There is another way to mitigate the economic risks of the Gulf states - profitable investments abroad that guarantee high incomes. The GCC states have sovereign wealth funds and investment funds designed for this purpose. The official figures of their accumulated wealth are impressive. The Abu Dhabi Investment Authority has $ 696.6 billion, Kuwait Investment Authority - $ 592 billion, SAMA Foreign Holdings (Saudi Arabia) - $ 505.7 billion, Public Investment Fund (Saudi Arabia) - $302 billion, Qatar Investment Authority - $320 billion, Mubadala Investment Company (UAE) - $ 228.9 billion dollars. However, in today’s circumstances, in order to maintain the current level of consumption and military expenditures, GCC states have to use these funds to balance their budgets.

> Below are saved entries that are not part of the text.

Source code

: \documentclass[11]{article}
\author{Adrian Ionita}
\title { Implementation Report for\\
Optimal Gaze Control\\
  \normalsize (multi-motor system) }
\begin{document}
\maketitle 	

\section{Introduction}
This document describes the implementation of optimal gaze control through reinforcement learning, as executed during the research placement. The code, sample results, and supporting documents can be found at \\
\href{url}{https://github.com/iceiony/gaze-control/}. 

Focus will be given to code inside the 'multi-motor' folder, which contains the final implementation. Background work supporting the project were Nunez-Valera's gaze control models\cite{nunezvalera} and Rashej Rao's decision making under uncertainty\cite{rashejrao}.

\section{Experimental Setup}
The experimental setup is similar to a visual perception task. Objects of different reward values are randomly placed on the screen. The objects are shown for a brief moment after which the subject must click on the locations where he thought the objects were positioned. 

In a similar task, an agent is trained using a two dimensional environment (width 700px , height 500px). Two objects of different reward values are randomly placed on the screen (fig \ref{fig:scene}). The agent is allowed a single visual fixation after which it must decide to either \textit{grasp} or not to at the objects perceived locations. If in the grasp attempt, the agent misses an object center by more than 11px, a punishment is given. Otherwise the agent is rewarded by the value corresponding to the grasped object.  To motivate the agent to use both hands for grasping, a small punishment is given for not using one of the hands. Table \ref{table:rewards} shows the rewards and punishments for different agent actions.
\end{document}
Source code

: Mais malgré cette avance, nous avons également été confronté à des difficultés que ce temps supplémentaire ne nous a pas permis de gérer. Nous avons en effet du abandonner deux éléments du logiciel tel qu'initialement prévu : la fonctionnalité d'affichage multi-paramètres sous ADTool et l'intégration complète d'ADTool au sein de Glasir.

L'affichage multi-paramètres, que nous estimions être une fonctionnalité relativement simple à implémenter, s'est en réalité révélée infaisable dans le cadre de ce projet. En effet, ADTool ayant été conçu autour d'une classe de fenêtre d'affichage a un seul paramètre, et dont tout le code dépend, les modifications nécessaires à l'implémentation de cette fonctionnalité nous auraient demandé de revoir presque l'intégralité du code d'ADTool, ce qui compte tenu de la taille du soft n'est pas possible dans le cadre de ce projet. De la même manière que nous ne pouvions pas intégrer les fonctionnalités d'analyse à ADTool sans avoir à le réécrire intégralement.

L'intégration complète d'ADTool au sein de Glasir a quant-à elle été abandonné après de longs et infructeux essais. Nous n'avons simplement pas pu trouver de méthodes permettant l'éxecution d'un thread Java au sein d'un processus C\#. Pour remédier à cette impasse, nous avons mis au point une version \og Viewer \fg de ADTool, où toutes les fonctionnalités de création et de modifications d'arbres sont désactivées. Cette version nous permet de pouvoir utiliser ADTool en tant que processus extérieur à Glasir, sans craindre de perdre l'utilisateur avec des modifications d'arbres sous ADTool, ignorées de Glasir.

The dysfunction in the financial sector is evidenced by the sharp increase in borrowing and debt over the past two years. In 2019, Gulf governments and corporate players borrowed a record $101 billion from the global financial markets via bond issues. Saudi Aramco sold $12 billion in bonds in April 2019 and raised about $100 billion. Mubadala Investment Company sold $4 billion in bonds in May 2020 and the list goes on. The debt of the GCC states is gradually increasing and they soon may turn from creditors to debtors.


The crisis associated with falling oil prices has affected all of the GCC states, but with different effects. It was most painful for Saudi Arabia. The consequences of the crisis were not as severe for the LNG-oriented economy of Qatar and the UAE, whose transportation, tourism and financial sectors provide a significant share of income. However, due to the COVID-19 pandemic, their economies also suffered. Even if the global economy recovers in 2021 and oil prices gradually rise, negative trends in the Gulf economies will continue. This is due to the accumulated structural problems.

If the economic downturn continues, the GCC states will face foreign workers unemployment. It is possible that some of the unemployed guest workers will prefer to migrate to Europe, which will create new problems for the EU. The deteriorating economic situation has the potential to undermine political stability in the Gulf states. This is especially true for Saudi Arabia. A tacit social contract is currently in effect in the kingdom. Large segments of Saudi society do not participate in government, but in return they receive social guarantees. When these guarantees begin to deteriorate, political destabilization of the kingdom with the growing influence of radical extremist organizations such as al-Qaeda cannot be ruled out.

To solve financial problems the GCC states need to abandon excessive spending, in particular to reduce large military expenditures. This, in turn, will require direct negotiations between the GCC states and Iran.